- **Document images with source code**
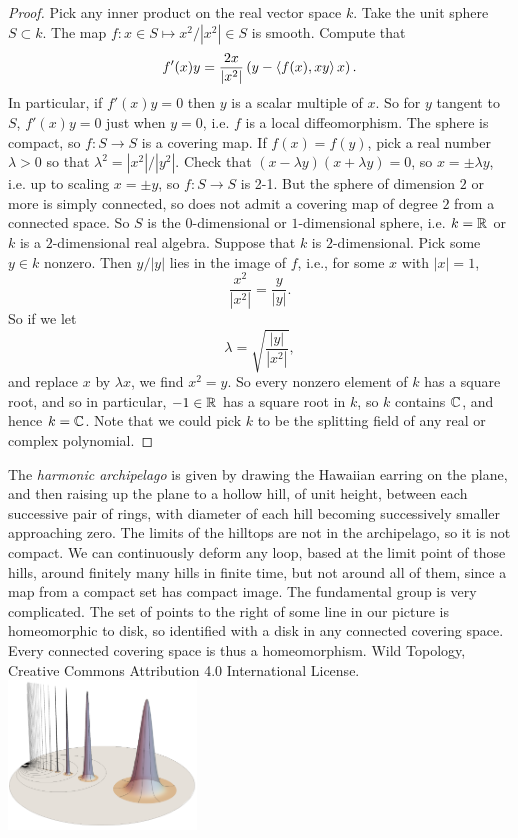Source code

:\begin{proof}
Pick any inner product on the real vector space \(k\).
Take the unit sphere \(S \subset k\).
The map \(f \colon x \in S \mapsto x^2/|x^2| \in S\) is smooth.
Compute that
\[
f'(x)y=\frac{2x}{|x^2|}\left(y-\left<f(x),xy\right>x\right).
\]
In particular, if \(f'(x)y=0\) then \(y\) is a scalar multiple of \(x\).
So for \(y\) tangent to \(S\), \(f'(x)y=0\) just when \(y=0\), i.e. \(f\) is a local diffeomorphism.
The sphere is compact, so \(f \colon S \to S\) is a covering map.
If \(f(x)=f(y)\), pick a real number \(\lambda > 0\) so that \(\lambda^2=|x^2|/|y^2|\).
Check that \((x-\lambda y)(x+\lambda y)=0\), so \(x=\pm \lambda y\), i.e. up to scaling \(x=\pm y\), so \(f \colon S \to S\) is 2-1.
But the sphere of dimension \(2\) or more is simply connected, so does not admit a covering map of degree \(2\) from a connected space.
So \(S\) is the \(0\)-dimensional or \(1\)-dimensional sphere, i.e. \(k=\mathbb{R}^{}\) or \(k\) is a \(2\)-dimensional real algebra.
Suppose that \(k\) is \(2\)-dimensional.
Pick some \(y \in k\) nonzero.
Then \(y/|y|\) lies in the image of \(f\), i.e., for some \(x\) with \(|x|=1\), 
\[
\frac{x^2}{|x^2|}=\frac{y}{|y|}.
\]
So if we let
\[
\lambda = \sqrt{\frac{|y|}{|x^2|}},
\]
and replace \(x\) by \(\lambda x\), we find \(x^2=y\).
So every nonzero element of \(k\) has a square root, and so in particular, \(-1 \in \mathbb{R}^{}\) has a square root in \(k\), so \(k\) contains \(\mathbb{C}^{}\), and hence \(k=\mathbb{C}^{}\).
Note that we could pick \(k\) to be the splitting field of any real or complex polynomial.
\end{proof}
\begin{exampleAndImage}{5cm}
The \emph{harmonic archipelago} is given by drawing the Hawaiian earring on the plane, and then raising up the plane to a hollow hill, of unit height, between each successive pair of rings, with diameter of each hill becoming successively smaller approaching zero.
The limits of the hilltops are not in the archipelago, so it is not compact.
We can continuously deform any loop, based at the limit point of those hills, around finitely many hills in finite time, but not around all of them, since a map from a compact set has compact image.
The fundamental group is very complicated.
The set of points to the right of some line in our picture is homeomorphic to disk, so identified with a disk in any connected covering space.
Every connected covering space is thus a homeomorphism.
Wild Topology, Creative Commons Attribution 4.0 International License.
\tcblower
\includegraphics[width=5cm]{ha}
\end{exampleAndImage}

- **What to produce**
Your copy of the data should match it exactly, apart from the images, which are omitted.

- **Answer to this exercise**
Source code

:\begin{proof}
Pick any inner product on the real vector space \(k\).
Take the unit sphere \(S \subset k\).
The map \(f \colon x \in S \mapsto x^2/|x^2| \in S\) is smooth.
Compute that
\[
f'(x)y=\frac{2x}{|x^2|}\left(y-\left<f(x),xy\right>x\right).
\]
In particular, if \(f'(x)y=0\) then \(y\) is a scalar multiple of \(x\).
So for \(y\) tangent to \(S\), \(f'(x)y=0\) just when \(y=0\), i.e. \(f\) is a local diffeomorphism.
The sphere is compact, so \(f \colon S \to S\) is a covering map.
If \(f(x)=f(y)\), pick a real number \(\lambda > 0\) so that \(\lambda^2=|x^2|/|y^2|\).
Check that \((x-\lambda y)(x+\lambda y)=0\), so \(x=\pm \lambda y\), i.e. up to scaling \(x=\pm y\), so \(f \colon S \to S\) is 2-1.
But the sphere of dimension \(2\) or more is simply connected, so does not admit a covering map of degree \(2\) from a connected space.
So \(S\) is the \(0\)-dimensional or \(1\)-dimensional sphere, i.e. \(k=\mathbb{R}^{}\) or \(k\) is a \(2\)-dimensional real algebra.
Suppose that \(k\) is \(2\)-dimensional.
Pick some \(y \in k\) nonzero.
Then \(y/|y|\) lies in the image of \(f\), i.e., for some \(x\) with \(|x|=1\), 
\[
\frac{x^2}{|x^2|}=\frac{y}{|y|}.
\]
So if we let
\[
\lambda = \sqrt{\frac{|y|}{|x^2|}},
\]
and replace \(x\) by \(\lambda x\), we find \(x^2=y\).
So every nonzero element of \(k\) has a square root, and so in particular, \(-1 \in \mathbb{R}^{}\) has a square root in \(k\), so \(k\) contains \(\mathbb{C}^{}\), and hence \(k=\mathbb{C}^{}\).
Note that we could pick \(k\) to be the splitting field of any real or complex polynomial.
\end{proof}
\begin{exampleAndImage}{5cm}
The \emph{harmonic archipelago} is given by drawing the Hawaiian earring on the plane, and then raising up the plane to a hollow hill, of unit height, between each successive pair of rings, with diameter of each hill becoming successively smaller approaching zero.
The limits of the hilltops are not in the archipelago, so it is not compact.
We can continuously deform any loop, based at the limit point of those hills, around finitely many hills in finite time, but not around all of them, since a map from a compact set has compact image.
The fundamental group is very complicated.
The set of points to the right of some line in our picture is homeomorphic to disk, so identified with a disk in any connected covering space.
Every connected covering space is thus a homeomorphism.
Wild Topology, Creative Commons Attribution 4.0 International License.
\tcblower
\includegraphics[width=5cm]{ha}
\end{exampleAndImage}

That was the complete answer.